Hung-Bo Hsiao, Jin-Bin Wu, Wen-Chuan Lin

Abstract

Davallia formosana Hayata is a herb that has been used in Chinese medicine to treat bone diseases, including arthritis, bone fractures and osteoporosis. The rhizome of D. formosana H. has been found to be rich in (-)-Epicatechin 3-O-β-D-allopyranoside (ECAP), which is considered to be the active component of the plant in terms of its antiosteoporotic effect. This study investigated the molecular mechanism of the antiosteoporotic property of ECAP isolated from the roots of D. formosana H. using both in vitro and in vivo models. We studied the effects of ECAP on the signaling pathways of the receptor activator of nuclear factor-κB ligand (RANKL)-stimulated osteoclastogenesis and ovariectomy-induced osteoporosis. In the in vitro study, the inhibitory action of ECAP on RANKL-induced osteoclastogenesis and the expression of osteoclast-related marker genes were investigated, and in the in vivo study, the effects of ECAP on bone were evaluated using ovariectomized (OVX) mice orally-administered ECAP for 4 weeks. We demonstrated that ECAP dose-dependently inhibited RANKL- and nuclear factor of activated T-cells, and cytoplasmic 1 (NFATc-1)-induced osteoclastogenesis by RAW 264.7 cells, and reduced the extent of bone resorption. Furthermore, μCT images and TRAP staining showed that oral administration of ECAP to OVX mice prevented bone loss.
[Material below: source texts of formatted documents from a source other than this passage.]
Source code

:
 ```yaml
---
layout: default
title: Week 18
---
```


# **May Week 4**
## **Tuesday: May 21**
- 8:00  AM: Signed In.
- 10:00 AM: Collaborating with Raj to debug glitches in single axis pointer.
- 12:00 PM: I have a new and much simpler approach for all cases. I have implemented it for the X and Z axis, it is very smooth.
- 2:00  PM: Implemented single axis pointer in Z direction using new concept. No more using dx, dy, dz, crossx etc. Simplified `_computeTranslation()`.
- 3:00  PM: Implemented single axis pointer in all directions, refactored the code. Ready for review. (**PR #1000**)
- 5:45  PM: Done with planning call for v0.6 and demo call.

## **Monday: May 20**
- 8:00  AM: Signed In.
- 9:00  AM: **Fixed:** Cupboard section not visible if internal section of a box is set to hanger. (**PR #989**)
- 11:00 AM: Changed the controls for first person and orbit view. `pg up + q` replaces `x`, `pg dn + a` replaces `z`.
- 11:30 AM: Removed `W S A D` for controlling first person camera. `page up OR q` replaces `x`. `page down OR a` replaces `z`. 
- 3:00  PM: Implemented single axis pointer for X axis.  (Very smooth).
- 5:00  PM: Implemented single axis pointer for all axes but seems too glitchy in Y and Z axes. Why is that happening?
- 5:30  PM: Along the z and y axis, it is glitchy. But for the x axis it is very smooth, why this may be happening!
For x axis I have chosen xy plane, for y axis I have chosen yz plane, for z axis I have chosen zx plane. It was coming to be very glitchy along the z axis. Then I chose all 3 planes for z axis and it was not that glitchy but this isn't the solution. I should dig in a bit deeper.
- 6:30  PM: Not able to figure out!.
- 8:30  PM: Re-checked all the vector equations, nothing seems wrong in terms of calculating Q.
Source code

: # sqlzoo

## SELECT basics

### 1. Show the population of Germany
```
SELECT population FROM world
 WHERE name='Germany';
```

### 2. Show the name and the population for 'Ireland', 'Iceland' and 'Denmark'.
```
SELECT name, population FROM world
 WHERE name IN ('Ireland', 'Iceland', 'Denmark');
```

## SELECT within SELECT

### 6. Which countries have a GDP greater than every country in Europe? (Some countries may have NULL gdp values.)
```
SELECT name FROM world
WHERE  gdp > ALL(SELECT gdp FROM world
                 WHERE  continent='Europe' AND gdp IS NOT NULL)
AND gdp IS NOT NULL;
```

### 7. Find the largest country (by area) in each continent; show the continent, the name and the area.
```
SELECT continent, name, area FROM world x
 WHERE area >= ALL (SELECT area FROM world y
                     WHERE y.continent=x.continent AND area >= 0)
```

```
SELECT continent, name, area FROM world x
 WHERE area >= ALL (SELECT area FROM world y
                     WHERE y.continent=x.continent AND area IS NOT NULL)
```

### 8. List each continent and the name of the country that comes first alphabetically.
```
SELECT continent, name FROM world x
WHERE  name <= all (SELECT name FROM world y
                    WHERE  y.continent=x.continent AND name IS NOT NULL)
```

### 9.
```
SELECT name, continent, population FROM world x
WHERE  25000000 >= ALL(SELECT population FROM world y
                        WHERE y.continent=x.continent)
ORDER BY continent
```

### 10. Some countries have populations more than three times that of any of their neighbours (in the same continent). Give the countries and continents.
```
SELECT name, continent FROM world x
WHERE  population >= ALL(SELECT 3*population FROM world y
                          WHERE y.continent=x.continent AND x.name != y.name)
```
ECAP administration also exerted recovery effects on serum C-terminal telopeptide of type I collagen and osteocalcin levels in OVX mice. In addition, we also found that MMP-9 expression was decreased in vivo and in vitro. Overall, our findings suggested that ECAP suppresses RANKL-induced osteoclastogenesis through NF-κB and NFATc-1 signaling pathways, and has the potential for use in osteoporosis treatment.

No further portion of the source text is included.